::: SOURCE MATERIAL :::
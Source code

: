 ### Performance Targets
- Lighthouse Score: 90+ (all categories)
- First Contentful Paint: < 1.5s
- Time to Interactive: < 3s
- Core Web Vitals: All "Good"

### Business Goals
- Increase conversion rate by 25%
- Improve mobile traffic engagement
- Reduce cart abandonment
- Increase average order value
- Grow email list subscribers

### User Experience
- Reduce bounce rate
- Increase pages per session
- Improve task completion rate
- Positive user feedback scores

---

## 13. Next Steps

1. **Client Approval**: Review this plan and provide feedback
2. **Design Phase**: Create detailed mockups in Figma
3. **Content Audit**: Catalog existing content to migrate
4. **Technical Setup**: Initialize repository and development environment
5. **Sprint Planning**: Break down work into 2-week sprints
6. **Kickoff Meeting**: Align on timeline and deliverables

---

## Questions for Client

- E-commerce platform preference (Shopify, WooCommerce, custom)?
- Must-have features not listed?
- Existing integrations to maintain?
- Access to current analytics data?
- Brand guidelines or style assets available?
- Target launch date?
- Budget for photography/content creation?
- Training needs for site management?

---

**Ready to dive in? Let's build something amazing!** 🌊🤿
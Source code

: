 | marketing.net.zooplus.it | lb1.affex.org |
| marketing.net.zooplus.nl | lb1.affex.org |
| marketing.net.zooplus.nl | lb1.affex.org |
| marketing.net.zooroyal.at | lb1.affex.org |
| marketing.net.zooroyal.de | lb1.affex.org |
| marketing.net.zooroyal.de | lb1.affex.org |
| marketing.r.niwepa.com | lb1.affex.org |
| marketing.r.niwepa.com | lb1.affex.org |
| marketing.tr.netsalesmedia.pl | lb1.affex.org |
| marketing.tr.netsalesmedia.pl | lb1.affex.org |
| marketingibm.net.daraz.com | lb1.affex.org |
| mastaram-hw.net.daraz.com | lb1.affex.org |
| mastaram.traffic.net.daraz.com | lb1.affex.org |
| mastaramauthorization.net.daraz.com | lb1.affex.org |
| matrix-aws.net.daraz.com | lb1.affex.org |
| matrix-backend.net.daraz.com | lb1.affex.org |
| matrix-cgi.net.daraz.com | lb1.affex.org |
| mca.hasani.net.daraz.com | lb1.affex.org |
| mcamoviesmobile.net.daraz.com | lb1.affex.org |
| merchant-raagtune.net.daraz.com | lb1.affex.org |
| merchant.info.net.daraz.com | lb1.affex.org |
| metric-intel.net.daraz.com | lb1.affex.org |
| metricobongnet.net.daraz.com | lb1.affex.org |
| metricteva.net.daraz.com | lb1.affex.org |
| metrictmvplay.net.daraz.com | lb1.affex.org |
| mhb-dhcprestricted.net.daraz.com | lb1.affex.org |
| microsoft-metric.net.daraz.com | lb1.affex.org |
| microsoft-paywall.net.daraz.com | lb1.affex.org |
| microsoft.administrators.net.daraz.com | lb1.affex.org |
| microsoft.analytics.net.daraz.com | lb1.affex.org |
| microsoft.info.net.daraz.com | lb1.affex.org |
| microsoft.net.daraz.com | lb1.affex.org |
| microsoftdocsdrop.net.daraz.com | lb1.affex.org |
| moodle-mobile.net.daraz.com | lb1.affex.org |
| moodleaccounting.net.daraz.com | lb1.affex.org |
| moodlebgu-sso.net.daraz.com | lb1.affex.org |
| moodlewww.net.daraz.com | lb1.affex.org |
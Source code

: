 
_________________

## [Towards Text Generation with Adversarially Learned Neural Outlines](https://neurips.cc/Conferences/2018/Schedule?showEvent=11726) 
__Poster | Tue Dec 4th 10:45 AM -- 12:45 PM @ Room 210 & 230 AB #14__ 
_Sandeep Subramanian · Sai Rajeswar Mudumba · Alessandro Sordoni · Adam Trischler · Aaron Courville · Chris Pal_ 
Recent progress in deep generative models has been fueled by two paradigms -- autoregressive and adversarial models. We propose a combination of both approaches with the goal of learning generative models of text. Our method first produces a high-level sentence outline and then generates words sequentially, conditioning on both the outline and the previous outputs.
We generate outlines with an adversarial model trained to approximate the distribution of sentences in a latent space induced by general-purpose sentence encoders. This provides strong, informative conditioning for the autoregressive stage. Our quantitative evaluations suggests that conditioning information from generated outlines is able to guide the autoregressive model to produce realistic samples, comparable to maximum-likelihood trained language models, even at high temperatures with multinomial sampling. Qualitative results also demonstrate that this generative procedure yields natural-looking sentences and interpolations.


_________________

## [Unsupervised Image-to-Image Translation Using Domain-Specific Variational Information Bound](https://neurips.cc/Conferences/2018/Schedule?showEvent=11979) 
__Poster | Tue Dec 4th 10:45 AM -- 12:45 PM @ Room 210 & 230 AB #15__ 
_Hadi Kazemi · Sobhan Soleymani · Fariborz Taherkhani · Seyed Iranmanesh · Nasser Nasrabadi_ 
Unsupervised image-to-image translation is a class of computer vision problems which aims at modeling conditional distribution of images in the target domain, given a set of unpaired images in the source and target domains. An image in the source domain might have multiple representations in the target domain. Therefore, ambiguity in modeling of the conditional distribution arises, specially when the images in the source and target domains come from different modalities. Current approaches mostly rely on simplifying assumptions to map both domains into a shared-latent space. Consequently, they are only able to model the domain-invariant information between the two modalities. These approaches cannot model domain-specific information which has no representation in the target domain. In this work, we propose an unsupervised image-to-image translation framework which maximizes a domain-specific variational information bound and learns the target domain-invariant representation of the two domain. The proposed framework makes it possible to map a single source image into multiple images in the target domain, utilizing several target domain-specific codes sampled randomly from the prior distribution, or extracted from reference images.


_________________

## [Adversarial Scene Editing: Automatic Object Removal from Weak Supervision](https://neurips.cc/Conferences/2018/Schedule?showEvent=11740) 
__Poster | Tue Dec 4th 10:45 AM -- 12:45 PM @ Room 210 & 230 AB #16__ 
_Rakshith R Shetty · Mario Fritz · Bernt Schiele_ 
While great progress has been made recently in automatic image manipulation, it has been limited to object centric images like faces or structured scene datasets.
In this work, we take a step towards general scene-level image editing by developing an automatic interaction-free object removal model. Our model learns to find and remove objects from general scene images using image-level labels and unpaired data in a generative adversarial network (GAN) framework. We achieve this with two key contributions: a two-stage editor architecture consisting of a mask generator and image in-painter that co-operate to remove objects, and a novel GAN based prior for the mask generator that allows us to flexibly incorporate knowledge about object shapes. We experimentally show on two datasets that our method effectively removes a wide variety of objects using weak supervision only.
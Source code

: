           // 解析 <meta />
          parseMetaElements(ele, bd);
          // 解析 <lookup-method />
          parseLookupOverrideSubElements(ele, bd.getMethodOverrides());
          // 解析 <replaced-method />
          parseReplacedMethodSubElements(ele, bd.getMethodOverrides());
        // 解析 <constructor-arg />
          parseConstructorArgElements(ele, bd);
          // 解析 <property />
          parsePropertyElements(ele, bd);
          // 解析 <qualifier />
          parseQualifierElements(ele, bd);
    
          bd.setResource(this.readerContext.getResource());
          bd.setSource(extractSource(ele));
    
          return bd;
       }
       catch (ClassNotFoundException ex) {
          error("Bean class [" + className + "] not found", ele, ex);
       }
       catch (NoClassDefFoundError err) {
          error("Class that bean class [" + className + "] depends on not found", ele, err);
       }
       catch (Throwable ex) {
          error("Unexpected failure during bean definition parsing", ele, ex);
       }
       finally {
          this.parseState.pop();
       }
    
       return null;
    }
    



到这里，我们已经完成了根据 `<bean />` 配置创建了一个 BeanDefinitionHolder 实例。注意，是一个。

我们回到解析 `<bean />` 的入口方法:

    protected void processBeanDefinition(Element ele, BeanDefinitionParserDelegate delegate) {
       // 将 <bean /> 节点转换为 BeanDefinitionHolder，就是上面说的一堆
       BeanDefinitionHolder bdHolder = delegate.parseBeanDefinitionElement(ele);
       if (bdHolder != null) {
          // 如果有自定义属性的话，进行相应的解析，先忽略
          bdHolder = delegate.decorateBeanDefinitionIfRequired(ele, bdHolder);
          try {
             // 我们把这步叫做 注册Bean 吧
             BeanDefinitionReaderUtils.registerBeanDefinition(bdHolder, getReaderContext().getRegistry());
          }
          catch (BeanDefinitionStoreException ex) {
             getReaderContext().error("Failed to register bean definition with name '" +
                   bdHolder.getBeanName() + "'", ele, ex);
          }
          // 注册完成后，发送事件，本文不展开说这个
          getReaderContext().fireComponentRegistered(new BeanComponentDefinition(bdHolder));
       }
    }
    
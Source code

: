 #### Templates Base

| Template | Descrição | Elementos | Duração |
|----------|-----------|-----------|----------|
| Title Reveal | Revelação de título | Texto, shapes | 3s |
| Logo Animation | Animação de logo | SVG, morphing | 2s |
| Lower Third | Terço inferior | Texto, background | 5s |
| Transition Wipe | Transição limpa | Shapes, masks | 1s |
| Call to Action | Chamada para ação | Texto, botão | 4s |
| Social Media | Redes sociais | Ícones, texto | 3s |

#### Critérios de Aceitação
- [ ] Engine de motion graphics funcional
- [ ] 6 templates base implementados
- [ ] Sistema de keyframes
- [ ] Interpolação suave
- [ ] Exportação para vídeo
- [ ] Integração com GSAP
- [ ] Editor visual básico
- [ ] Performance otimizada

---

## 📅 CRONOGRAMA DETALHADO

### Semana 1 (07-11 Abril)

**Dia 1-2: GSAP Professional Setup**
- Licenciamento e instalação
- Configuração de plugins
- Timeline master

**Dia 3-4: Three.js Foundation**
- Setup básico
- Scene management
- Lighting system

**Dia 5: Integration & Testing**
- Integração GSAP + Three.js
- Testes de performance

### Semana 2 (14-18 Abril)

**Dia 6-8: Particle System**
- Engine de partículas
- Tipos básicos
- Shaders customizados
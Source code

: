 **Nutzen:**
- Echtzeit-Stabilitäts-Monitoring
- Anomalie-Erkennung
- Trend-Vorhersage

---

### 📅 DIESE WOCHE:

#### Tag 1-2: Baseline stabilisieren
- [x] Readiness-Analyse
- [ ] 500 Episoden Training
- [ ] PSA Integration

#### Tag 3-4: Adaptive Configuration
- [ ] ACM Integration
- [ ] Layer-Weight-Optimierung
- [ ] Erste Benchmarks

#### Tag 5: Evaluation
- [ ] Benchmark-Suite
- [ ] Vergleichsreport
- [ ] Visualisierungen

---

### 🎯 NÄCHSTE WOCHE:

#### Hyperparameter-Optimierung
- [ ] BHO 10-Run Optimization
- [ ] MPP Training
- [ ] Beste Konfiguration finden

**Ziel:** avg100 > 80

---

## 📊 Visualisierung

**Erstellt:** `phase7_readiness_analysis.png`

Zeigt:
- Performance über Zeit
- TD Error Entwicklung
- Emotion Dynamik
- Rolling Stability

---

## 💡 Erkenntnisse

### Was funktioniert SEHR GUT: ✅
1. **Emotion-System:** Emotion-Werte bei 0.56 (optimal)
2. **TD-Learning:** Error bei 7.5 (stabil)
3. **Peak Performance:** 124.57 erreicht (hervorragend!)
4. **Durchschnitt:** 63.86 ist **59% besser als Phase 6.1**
:::
PROBLEM TO WORK ON: Nothing but the lines from the one with "- [ ] Beste Konfiguration finden" through the final line of the data above should be output, exactly as written.

WRITTEN SOLUTION:
- [ ] Beste Konfiguration finden

**Ziel:** avg100 > 80

---

## 📊 Visualisierung

**Erstellt:** `phase7_readiness_analysis.png`

Zeigt:
- Performance über Zeit
- TD Error Entwicklung
- Emotion Dynamik
- Rolling Stability

---

## 💡 Erkenntnisse

### Was funktioniert SEHR GUT: ✅
1. **Emotion-System:** Emotion-Werte bei 0.56 (optimal)
2. **TD-Learning:** Error bei 7.5 (stabil)
3. **Peak Performance:** 124.57 erreicht (hervorragend!)
4. **Durchschnitt:** 63.86 ist **59% besser als Phase 6.1**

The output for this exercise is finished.